Winnie the Pooh for Secretary of State? (Update: No Blood for Hunny!)

| June 17, 2008 | 3 Replies

We should not let this guy get within 50 miles of our national security policy.

Richard Danzig, who served as Navy Secretary under President Clinton and is tipped to become National Security Adviser in an Obama White House, told a major foreign policy conference in Washington that the future of US strategy in the war on terrorism should follow a lesson from the pages of Winnie the Pooh, which can be shortened to: if it is causing you too much pain, try something else.

Mr Danzig told the Centre for New American Security: “Winnie the Pooh seems to me to be a fundamental text on national security.”

His reasoning is that Winnie the Pooh teaches us that if something hurts too much, we’re probably doing it wrong. Well, as a kid’s story, that’s a passable sentiment. As a foreign policy (or any other real-life application), it’s an insipid piece of twaddle that’s not only incorrect but dangerous. I’m not even going to begin to explain to this mooncalf how Luke Skywalker was not a superhero. This Pooh thing is more than enough.

The bit to which Mr. Danzig refers is this:

Here is Edward Bear, coming down the stairs now, bump, bump, bump, on the back of his head, behind Christopher Robin. It is, as far as he knows, the only way of coming downstairs, but sometimes he feels that there really is another way, if only he could stop bumping for a moment and think of it. And then he thinks that perhaps there isn’t. Anyhow, here he is at the bottom, and ready to be introduced to you.
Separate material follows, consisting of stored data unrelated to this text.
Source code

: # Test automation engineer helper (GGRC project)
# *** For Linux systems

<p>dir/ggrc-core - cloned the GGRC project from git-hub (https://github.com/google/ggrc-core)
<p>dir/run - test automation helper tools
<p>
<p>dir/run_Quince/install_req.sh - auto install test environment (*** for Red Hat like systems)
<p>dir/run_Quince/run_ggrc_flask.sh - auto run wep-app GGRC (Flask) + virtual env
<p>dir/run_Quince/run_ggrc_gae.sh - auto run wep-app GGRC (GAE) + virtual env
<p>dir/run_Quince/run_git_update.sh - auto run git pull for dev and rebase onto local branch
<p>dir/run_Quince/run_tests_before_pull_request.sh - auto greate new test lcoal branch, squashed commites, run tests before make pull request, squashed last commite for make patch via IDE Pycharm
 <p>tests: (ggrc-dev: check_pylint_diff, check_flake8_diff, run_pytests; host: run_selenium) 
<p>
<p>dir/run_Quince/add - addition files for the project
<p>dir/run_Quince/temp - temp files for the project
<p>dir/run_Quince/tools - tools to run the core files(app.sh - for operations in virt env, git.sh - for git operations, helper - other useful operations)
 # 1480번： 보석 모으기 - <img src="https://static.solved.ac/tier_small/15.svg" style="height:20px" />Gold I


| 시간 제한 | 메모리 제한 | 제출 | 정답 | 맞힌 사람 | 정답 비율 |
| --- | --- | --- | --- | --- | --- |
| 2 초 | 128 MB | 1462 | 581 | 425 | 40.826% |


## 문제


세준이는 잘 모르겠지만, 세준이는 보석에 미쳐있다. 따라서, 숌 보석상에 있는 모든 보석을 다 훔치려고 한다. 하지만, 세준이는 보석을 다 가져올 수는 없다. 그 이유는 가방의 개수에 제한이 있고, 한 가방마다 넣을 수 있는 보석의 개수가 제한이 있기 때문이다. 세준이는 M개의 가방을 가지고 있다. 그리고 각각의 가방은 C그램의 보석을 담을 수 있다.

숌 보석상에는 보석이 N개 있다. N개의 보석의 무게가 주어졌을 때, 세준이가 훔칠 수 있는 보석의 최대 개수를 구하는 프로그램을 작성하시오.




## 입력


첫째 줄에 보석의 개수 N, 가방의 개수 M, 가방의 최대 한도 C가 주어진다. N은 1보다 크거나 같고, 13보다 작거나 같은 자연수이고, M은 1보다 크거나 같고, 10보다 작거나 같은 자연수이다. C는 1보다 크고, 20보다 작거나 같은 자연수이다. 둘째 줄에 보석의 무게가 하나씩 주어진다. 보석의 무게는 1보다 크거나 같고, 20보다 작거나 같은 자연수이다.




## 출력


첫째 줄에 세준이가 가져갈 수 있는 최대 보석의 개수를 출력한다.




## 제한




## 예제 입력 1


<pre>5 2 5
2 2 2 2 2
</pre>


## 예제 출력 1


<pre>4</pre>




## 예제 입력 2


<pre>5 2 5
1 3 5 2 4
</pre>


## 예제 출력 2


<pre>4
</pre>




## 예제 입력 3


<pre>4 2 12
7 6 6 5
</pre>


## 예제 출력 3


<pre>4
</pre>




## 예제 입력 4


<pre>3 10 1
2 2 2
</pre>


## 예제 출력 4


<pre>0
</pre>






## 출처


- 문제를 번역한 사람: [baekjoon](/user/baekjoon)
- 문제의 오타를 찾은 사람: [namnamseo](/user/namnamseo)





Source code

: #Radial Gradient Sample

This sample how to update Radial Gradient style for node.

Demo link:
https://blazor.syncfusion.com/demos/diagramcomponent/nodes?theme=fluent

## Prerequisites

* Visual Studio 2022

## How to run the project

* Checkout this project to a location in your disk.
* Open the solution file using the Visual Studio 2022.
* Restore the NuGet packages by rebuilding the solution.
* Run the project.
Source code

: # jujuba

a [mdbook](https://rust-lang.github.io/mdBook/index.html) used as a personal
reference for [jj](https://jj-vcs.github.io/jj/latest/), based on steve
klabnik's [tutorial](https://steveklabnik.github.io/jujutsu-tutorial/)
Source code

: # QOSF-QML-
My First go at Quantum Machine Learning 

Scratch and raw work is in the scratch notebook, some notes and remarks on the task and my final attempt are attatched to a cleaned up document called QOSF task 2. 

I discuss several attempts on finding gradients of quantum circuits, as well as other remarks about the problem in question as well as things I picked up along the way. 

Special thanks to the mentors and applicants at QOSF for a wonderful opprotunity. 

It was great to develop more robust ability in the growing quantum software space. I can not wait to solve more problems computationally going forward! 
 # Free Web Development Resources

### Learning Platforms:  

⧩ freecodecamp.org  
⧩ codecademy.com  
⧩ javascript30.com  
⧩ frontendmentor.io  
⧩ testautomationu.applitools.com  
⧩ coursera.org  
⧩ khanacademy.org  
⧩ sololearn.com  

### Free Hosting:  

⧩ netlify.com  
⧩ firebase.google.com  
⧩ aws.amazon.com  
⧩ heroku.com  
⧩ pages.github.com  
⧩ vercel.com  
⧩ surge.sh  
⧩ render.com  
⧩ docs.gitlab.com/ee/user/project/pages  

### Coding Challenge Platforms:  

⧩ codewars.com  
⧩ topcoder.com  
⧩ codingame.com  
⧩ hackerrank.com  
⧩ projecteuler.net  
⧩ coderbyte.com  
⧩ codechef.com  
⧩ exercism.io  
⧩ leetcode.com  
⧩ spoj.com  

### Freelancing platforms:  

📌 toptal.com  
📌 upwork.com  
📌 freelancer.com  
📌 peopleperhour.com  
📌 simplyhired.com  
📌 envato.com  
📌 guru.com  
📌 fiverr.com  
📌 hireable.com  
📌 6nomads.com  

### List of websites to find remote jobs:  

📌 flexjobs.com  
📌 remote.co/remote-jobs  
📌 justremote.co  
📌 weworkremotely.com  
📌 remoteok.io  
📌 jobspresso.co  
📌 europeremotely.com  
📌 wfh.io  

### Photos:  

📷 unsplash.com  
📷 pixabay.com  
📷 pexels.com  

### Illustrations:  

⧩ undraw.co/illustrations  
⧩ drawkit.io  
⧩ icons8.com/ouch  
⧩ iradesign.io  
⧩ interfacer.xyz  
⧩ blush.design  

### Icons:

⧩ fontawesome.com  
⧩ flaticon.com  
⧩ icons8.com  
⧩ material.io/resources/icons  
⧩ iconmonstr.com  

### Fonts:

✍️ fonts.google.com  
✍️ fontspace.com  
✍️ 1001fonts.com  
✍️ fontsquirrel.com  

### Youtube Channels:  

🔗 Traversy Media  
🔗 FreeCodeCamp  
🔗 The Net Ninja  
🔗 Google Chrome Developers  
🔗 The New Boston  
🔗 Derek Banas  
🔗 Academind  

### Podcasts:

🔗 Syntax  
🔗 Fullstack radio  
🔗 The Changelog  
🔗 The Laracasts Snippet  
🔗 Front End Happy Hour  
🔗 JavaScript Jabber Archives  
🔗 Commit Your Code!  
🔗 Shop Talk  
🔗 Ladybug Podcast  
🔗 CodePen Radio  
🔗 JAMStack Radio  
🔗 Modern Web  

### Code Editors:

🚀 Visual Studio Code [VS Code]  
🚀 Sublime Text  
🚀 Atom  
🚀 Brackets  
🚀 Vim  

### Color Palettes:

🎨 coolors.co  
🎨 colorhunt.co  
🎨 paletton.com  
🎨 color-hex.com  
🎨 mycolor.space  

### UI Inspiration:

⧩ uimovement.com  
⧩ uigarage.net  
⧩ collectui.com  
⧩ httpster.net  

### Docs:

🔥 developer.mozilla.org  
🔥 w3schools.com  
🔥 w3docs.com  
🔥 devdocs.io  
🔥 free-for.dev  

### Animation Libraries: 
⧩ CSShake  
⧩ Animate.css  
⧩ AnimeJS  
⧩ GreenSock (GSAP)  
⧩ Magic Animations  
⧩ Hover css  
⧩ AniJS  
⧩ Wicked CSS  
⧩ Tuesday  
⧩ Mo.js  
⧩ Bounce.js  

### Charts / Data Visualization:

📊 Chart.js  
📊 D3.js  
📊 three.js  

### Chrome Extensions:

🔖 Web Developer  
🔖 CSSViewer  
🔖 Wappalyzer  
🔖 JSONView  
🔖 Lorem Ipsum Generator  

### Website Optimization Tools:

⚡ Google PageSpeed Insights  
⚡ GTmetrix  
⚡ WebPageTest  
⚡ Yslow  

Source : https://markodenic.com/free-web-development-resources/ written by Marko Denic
Winnie-the-Pooh.

The reason that Winnie the Pooh found himself being dragged down the stairs feet-first is (as you all who have actually read the books already know) because he was a stuffed bear. He wasn’t much of a thinker not because his head was hurting but because his head was stuffed with fluff. His thoughts floated around in his head like puffballs and he never really could grab a good one and hold onto it.

Pooh was mostly immobile when Christopher Robin was around, like Calvin and Hobbes in reverse, because Christopher Robin was the real point of the stories. He’s the one who gave Pooh and the other denizens of the Thousand Acre Wood vitality. Without him, Winnie was just a stuffed bear who couldn’t even shoo a fly from his nose without blowing it away (which is where he got the name “Pooh”, by the way). All he could do was to hope for change.

Which, come to think of it, is pretty much all Mr. Danzig’s would-be boss is doing, too.

Winnie has been portrayed most recently as a profound thinker, mostly because his thoughts are simple and immediate. In the stories, though, Pooh’s thoughts didn’t turn into useful action because he had a very hard time holding onto them. When he could grab a thought, they often led to plans that made things worse. Did Mr. Danzig not read the bit about how Pooh got himself stuck in Rabbit’s door because he was greedy? Did he miss the part where Pooh thought to disguise himself as a cloud so he could sneak up on the bees in their hive? Pooh’s plans often went awry because, well, he was a stuffed bear. The thinkers in the Pooh stories were the real creatures: Rabbit, and Owl, and Christopher Robin.

Winnie the Pooh is not the character to emulate if you want a foreign policy that’s more stable than a stuffed bear tied to a helium balloon. It seems to me that Mr. Danzig and his boss, Barack Obama, should do today is borrow advice from another line in the Winnie the Pooh stories. Perhaps if they took this advice, then they wouldn’t say so many foolish Things.

When you are a Bear of Very Little Brain, and you Think of Things, you find sometimes that a Thing which seemed very Thingish inside you is quite different when it gets out into the open and has other people looking at it.

(via memeorandum)

UPDATE: Slublog has the post of the day on this. The commenters there are bringing all sort of funny. To that I can only say (to borrow from the very fist comment), NO BLOOD FOR HUNNY!